[[ LISTED ENTRIES, beginning ]]
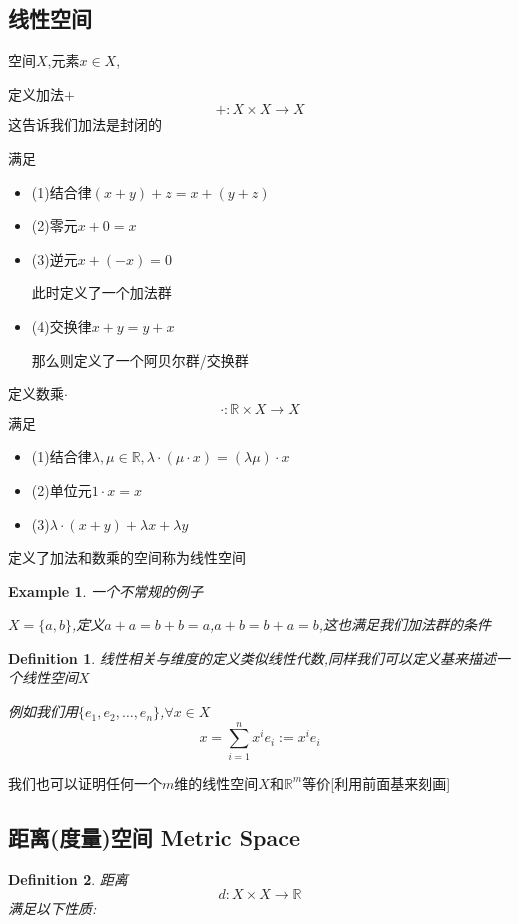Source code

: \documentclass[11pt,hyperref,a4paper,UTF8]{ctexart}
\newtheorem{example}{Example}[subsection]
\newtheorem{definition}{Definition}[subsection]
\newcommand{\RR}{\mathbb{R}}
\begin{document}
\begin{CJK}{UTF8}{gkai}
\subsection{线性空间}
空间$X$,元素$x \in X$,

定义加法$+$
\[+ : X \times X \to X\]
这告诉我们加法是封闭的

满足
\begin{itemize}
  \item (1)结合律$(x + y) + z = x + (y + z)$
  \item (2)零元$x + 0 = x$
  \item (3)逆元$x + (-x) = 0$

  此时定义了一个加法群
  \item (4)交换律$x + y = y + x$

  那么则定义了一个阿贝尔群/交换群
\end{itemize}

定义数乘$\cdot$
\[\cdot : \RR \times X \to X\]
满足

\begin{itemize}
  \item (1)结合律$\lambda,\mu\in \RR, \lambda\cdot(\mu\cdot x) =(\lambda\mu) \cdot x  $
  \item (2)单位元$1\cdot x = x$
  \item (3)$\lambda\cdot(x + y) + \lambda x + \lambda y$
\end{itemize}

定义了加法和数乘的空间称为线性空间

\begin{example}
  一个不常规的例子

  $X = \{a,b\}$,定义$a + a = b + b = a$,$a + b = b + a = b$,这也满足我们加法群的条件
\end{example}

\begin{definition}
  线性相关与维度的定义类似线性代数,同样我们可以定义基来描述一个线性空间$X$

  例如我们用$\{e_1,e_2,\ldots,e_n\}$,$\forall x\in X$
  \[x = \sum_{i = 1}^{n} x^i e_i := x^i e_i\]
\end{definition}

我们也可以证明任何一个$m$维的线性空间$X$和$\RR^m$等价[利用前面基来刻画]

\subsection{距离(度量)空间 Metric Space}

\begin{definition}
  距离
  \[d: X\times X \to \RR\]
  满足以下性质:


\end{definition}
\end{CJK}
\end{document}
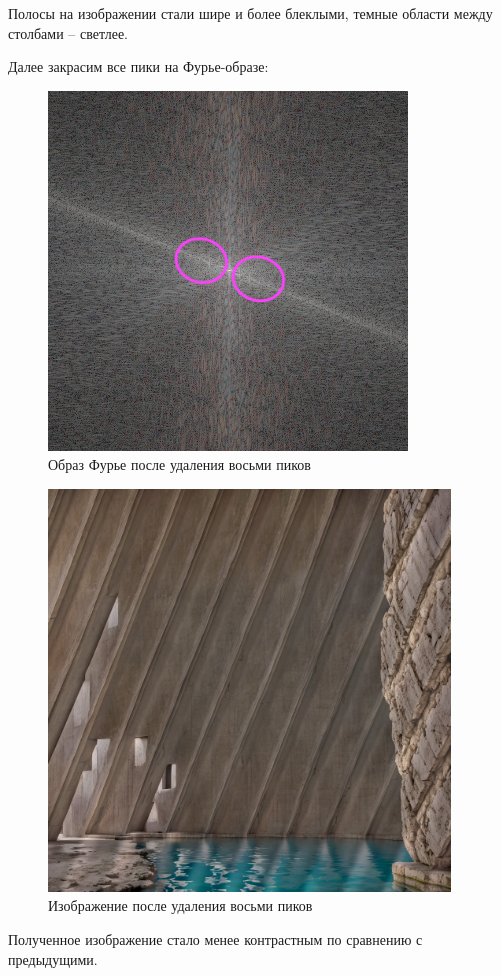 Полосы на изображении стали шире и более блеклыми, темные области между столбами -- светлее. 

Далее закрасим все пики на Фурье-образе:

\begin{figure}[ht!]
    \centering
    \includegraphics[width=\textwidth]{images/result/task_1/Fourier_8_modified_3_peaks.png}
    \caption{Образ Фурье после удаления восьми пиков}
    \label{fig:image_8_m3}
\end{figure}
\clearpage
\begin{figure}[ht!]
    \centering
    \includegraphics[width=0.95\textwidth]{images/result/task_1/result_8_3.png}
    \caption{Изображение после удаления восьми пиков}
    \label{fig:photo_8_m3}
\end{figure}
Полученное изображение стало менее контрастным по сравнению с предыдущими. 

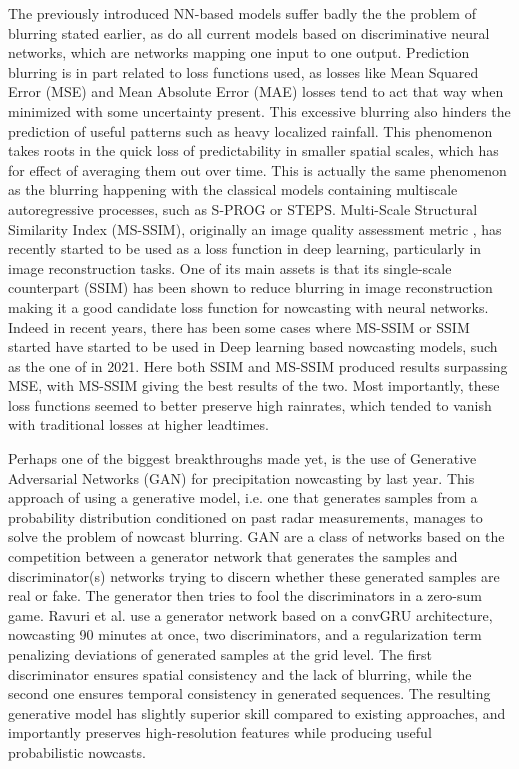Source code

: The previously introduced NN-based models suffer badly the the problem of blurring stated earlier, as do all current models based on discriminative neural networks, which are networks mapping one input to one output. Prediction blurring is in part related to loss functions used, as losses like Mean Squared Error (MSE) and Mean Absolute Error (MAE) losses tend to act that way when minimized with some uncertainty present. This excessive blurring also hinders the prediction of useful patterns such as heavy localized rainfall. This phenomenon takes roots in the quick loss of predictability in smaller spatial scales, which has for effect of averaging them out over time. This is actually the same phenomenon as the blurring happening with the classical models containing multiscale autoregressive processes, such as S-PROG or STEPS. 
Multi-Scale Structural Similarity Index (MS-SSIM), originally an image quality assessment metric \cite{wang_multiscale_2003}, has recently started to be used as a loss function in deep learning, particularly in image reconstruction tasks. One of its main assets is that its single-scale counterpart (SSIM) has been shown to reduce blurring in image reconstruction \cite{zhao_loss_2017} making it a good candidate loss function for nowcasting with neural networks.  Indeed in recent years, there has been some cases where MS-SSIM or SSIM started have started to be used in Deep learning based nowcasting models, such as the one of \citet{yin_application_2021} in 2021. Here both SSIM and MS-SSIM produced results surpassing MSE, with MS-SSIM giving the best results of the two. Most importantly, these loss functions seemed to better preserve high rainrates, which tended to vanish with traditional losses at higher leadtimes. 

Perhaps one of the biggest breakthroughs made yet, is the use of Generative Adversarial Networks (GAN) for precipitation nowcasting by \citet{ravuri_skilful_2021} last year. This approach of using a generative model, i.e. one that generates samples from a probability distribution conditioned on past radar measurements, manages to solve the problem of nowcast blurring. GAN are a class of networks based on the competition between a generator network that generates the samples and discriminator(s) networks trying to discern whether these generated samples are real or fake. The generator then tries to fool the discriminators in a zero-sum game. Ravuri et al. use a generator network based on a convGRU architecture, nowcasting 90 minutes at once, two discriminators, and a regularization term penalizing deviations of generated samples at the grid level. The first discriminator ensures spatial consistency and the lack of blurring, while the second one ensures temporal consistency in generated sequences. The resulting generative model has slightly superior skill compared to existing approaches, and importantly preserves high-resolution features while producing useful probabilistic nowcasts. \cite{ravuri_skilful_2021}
[[ LISTED ENTRIES, end ]]
ABOUT THIS EXERCISE>
Show the lines of the records above that mention "пиков".

RESPONSE AREA>
    \caption{Образ Фурье после удаления восьми пиков}
    \caption{Изображение после удаления восьми пиков}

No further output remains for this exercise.